[[ Exercise material open ]]

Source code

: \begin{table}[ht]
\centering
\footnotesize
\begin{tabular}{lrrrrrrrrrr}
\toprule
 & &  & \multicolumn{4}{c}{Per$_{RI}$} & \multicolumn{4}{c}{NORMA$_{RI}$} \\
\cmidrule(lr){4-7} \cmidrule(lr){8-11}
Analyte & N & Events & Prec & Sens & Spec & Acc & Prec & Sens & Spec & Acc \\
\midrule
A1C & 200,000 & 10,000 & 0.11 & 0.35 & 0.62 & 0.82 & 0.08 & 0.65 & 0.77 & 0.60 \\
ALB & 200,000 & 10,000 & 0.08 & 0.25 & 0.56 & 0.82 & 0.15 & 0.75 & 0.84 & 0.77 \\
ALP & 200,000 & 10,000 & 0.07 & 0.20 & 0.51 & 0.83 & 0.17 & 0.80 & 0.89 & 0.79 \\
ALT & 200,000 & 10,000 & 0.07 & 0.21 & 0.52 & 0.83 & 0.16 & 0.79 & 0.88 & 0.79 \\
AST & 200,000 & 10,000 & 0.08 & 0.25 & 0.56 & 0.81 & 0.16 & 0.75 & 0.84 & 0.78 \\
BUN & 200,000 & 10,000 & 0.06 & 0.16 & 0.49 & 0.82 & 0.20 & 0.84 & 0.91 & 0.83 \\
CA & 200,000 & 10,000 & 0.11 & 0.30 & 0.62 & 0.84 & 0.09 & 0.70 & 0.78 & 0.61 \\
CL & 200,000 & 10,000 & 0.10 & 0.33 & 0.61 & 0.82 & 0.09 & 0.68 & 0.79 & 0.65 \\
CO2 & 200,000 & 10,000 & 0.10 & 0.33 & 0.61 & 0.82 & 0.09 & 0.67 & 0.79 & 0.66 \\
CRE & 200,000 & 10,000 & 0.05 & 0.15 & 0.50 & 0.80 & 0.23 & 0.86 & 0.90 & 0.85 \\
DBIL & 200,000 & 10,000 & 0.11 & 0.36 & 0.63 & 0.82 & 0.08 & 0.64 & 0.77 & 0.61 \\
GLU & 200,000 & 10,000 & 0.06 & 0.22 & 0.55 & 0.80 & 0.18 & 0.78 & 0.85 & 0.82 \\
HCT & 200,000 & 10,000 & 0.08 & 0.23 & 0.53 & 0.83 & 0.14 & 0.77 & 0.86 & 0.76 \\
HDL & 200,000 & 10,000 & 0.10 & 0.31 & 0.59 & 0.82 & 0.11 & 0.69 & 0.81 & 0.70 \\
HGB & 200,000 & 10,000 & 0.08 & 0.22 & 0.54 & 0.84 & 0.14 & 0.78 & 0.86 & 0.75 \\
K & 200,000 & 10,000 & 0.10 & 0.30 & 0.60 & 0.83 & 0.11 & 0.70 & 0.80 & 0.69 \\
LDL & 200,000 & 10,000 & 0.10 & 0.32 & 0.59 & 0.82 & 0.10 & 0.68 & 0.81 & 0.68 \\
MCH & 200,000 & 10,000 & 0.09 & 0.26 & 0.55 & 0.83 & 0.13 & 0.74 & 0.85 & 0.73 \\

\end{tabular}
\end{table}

[[ Exercise material closed ]]

**Task requirements:** Going through the records above, state how many lines carry "begin", with no other text.

**Solution for this problem:** 2